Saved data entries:
★ ★ ★

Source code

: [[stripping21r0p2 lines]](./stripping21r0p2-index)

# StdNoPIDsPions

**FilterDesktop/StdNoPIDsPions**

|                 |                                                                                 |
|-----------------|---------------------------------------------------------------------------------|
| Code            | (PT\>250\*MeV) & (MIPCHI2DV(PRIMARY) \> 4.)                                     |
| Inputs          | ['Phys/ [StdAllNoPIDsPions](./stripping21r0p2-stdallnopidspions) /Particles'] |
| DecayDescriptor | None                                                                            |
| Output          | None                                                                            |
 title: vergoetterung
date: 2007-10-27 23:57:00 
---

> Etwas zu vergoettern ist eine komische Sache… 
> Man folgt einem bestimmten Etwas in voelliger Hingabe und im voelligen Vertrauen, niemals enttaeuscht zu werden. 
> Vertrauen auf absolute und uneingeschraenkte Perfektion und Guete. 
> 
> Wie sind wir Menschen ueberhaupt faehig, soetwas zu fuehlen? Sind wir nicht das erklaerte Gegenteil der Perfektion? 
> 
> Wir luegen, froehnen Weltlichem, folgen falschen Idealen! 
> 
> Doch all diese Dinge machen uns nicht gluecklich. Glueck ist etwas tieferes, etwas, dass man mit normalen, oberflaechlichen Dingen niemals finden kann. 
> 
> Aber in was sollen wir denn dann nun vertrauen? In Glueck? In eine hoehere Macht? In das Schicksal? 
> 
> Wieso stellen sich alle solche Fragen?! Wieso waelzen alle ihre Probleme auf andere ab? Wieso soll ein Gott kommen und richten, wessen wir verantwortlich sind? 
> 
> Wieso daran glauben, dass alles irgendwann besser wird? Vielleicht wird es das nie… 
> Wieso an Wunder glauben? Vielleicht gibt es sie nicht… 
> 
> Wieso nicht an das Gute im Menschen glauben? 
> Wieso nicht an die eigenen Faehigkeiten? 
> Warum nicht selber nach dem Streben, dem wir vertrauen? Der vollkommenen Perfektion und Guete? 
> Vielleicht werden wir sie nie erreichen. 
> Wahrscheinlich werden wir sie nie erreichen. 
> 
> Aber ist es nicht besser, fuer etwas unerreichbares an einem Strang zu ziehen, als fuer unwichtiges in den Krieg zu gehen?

★ ★ ★

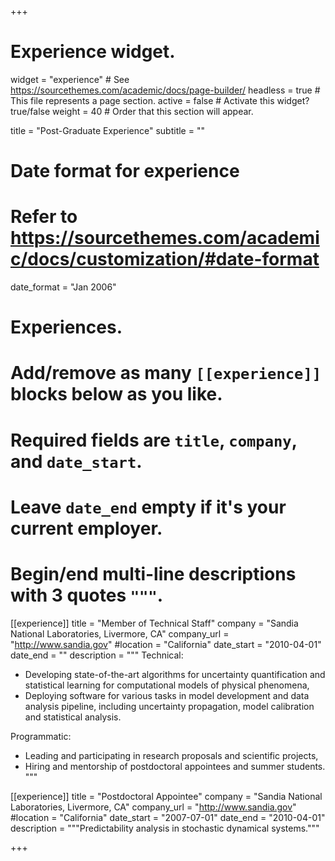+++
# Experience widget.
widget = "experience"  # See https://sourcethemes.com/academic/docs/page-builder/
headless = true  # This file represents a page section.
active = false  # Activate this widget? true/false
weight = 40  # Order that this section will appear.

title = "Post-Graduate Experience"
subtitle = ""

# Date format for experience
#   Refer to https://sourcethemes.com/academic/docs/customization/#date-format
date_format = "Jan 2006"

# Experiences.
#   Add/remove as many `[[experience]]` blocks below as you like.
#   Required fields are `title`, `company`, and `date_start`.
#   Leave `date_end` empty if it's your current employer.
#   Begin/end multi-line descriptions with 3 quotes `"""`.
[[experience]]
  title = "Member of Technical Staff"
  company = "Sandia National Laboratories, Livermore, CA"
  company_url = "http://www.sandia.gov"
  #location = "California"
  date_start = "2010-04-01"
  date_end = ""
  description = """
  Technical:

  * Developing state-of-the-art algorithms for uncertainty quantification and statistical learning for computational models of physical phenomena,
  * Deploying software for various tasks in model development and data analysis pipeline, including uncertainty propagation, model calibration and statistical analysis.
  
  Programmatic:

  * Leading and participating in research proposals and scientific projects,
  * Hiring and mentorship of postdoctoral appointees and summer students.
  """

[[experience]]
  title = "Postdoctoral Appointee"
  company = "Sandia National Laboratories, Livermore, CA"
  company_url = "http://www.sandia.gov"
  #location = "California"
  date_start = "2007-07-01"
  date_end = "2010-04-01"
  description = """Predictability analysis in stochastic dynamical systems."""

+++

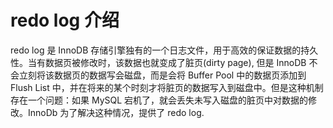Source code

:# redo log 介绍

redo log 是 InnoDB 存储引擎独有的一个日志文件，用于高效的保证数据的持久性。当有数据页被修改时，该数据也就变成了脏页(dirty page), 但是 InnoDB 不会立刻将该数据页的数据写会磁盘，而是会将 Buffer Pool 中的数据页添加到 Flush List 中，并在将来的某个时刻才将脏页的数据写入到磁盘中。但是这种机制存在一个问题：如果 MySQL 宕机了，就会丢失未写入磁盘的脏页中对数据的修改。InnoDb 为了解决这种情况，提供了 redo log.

★ ★ ★

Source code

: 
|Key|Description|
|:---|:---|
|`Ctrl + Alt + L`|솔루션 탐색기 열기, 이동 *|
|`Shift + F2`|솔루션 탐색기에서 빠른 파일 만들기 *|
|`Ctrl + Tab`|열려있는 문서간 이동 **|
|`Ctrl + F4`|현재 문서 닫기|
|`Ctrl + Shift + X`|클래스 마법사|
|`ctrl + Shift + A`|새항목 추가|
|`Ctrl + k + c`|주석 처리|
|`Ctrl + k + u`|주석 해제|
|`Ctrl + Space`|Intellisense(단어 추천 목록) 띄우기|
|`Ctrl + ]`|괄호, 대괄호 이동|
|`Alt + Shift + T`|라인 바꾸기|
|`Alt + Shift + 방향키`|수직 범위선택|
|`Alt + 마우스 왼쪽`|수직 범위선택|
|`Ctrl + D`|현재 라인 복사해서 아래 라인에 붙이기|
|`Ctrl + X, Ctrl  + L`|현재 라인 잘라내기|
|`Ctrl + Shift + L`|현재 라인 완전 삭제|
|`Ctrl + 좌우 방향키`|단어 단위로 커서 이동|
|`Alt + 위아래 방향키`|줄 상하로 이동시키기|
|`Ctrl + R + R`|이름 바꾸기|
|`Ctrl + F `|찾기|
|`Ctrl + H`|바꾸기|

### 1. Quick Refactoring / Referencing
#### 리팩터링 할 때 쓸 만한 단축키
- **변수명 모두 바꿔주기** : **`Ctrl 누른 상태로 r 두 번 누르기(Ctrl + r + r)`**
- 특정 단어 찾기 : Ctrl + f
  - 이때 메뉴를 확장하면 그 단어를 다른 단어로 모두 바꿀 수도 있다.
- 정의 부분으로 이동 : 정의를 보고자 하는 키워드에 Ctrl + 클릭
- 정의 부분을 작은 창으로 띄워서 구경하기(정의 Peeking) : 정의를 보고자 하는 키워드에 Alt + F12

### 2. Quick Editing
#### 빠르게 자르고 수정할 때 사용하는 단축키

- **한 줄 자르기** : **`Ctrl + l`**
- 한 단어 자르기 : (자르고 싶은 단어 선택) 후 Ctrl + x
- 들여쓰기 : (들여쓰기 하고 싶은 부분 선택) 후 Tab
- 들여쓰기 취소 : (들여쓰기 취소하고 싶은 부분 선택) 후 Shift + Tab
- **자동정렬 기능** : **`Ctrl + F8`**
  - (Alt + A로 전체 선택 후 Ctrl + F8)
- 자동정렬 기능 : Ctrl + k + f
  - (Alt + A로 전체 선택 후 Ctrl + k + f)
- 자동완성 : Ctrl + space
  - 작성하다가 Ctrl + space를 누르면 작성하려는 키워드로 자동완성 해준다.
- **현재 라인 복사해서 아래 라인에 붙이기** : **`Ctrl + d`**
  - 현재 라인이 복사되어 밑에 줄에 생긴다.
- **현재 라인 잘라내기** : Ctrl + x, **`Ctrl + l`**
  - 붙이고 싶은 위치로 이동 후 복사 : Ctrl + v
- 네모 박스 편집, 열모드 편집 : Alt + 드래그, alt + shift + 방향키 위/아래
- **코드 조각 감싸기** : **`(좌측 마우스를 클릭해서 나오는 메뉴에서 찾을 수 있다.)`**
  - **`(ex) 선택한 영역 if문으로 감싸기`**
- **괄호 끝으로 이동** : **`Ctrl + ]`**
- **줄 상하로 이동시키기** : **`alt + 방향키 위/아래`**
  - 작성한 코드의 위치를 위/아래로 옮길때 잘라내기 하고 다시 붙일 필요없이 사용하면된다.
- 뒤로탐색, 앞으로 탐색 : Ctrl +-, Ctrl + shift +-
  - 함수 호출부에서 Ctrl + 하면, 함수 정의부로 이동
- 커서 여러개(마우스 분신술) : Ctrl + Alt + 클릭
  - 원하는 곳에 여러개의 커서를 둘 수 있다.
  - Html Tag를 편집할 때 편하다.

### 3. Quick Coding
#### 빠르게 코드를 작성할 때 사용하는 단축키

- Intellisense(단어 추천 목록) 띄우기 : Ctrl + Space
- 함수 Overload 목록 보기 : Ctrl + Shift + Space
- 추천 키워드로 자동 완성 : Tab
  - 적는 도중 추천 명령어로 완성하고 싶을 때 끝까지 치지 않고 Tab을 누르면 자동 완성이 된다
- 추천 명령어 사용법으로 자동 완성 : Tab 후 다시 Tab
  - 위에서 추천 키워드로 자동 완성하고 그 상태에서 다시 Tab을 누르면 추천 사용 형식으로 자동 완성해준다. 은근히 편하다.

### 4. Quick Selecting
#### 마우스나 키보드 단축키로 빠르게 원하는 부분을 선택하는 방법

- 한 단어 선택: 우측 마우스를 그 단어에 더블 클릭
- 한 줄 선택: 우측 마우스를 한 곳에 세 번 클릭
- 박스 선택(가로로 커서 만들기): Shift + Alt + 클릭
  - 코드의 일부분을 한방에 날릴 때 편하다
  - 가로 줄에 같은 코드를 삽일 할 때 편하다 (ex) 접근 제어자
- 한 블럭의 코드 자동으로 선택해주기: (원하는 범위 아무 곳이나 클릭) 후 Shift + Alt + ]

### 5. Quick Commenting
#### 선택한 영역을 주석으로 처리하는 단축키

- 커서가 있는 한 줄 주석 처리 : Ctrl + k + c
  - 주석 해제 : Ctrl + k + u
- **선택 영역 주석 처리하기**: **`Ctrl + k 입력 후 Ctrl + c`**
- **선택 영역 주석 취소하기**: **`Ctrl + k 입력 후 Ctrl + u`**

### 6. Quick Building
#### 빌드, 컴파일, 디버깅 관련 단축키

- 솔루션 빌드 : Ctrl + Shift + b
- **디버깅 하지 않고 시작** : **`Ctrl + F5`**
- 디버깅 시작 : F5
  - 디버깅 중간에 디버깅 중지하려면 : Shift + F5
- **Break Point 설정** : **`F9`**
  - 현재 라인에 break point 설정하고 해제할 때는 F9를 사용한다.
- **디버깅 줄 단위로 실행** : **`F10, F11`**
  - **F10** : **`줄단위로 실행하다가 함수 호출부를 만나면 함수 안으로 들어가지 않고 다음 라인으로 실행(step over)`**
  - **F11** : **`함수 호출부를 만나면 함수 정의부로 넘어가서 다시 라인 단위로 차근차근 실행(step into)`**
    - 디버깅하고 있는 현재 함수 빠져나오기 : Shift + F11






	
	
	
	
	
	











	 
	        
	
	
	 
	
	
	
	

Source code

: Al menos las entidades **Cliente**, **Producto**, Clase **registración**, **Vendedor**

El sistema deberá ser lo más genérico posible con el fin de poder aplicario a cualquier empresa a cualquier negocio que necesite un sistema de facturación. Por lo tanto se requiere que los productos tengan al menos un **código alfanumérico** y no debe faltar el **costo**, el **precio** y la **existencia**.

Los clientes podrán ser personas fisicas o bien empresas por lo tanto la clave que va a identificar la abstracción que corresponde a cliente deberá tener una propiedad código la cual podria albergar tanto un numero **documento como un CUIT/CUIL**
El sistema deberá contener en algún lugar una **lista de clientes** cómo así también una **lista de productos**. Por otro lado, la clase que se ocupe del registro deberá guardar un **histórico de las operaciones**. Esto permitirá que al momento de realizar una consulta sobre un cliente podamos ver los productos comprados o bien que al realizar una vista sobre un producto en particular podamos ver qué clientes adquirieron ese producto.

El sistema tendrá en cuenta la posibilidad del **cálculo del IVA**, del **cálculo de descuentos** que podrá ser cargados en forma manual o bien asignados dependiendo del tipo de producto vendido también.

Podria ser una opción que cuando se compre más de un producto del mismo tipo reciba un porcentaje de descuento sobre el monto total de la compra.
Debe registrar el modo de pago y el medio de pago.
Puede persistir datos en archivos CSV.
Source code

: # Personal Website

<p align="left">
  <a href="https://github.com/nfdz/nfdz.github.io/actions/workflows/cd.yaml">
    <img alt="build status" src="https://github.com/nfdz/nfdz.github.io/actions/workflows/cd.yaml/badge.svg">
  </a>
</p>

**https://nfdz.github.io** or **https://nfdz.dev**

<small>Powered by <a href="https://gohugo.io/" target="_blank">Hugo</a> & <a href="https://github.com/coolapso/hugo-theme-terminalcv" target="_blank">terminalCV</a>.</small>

★ ★ ★

- [Brief] A single figure is required: the number of lines in the entries that hold the string "키워드에".

- [Answer for this exercise] 2